• _EXTRACTED MATERIAL_:
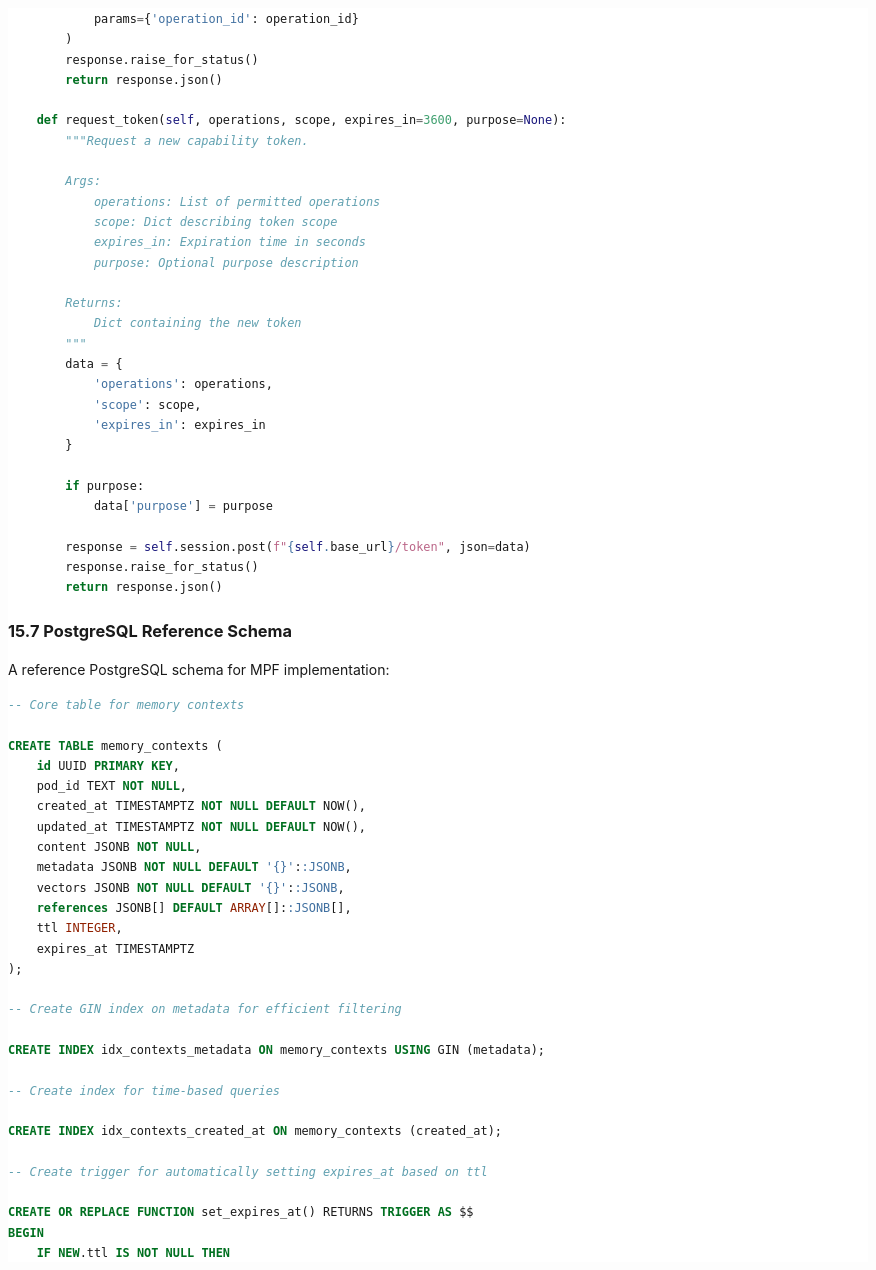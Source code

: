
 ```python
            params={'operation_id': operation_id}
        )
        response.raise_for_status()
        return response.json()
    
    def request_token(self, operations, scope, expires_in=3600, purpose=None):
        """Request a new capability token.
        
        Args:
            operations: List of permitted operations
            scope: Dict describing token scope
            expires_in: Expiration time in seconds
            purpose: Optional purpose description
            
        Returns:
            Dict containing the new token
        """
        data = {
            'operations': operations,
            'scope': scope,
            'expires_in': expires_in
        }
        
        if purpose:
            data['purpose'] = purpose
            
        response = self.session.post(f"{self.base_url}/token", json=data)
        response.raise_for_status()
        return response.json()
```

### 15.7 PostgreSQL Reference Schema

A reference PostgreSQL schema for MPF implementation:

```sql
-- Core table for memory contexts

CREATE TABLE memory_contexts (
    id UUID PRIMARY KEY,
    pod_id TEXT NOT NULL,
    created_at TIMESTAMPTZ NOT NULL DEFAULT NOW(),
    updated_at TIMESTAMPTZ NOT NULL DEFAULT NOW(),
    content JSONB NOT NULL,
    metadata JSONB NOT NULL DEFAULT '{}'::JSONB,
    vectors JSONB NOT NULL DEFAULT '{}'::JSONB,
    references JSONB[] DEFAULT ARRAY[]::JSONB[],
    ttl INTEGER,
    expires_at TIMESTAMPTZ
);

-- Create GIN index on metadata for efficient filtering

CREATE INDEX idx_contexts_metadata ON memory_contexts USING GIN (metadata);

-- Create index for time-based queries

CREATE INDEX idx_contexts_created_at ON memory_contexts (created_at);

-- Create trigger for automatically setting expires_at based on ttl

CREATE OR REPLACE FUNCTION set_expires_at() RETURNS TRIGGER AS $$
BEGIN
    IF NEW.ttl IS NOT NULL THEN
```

...

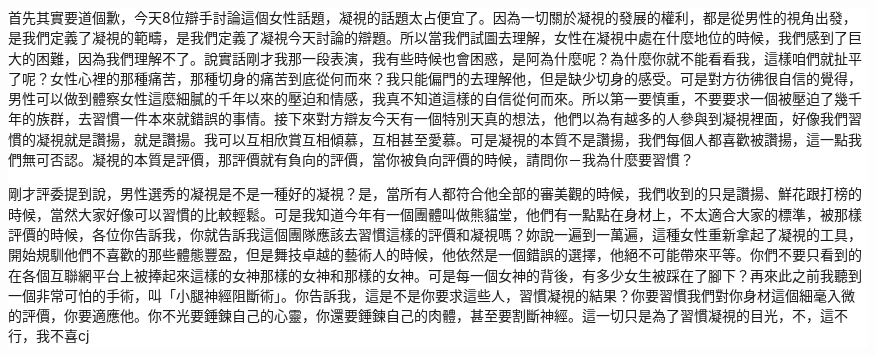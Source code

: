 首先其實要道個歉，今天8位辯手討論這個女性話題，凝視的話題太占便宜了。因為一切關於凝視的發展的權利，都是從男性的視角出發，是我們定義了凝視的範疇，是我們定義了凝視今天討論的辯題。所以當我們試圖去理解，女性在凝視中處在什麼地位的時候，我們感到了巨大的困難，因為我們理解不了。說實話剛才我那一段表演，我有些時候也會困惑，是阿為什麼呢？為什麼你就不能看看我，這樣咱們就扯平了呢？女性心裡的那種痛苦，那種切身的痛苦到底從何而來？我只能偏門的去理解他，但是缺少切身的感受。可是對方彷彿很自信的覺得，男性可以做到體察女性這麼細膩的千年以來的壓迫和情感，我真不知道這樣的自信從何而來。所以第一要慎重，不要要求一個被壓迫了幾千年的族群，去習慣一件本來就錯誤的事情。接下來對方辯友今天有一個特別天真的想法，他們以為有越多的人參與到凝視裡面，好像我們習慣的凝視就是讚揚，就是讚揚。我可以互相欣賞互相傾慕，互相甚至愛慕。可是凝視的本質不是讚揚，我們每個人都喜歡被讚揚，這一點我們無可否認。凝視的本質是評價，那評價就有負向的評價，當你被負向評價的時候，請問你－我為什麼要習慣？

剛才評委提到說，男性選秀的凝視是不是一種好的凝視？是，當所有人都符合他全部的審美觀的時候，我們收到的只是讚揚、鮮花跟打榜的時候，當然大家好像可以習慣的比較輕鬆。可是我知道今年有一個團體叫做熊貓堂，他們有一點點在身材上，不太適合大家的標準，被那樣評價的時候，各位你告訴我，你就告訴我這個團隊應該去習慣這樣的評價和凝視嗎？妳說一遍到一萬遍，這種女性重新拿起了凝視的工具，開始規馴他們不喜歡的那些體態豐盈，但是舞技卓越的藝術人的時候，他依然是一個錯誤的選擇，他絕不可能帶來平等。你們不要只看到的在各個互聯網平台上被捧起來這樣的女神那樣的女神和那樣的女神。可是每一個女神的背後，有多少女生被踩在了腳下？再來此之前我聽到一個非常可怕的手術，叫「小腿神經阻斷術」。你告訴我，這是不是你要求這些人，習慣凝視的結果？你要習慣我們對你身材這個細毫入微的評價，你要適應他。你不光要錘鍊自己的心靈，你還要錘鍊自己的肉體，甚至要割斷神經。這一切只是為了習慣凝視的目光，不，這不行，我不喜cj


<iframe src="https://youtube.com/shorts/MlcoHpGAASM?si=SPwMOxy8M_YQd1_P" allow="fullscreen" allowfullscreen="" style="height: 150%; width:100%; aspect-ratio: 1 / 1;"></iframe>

• _EXERCISE DETAILS_: Retrieve all lines from the data that contain the string "JSONB".

• _RESPONSE_:
    content JSONB NOT NULL,
    metadata JSONB NOT NULL DEFAULT '{}'::JSONB,
    vectors JSONB NOT NULL DEFAULT '{}'::JSONB,
    references JSONB[] DEFAULT ARRAY[]::JSONB[],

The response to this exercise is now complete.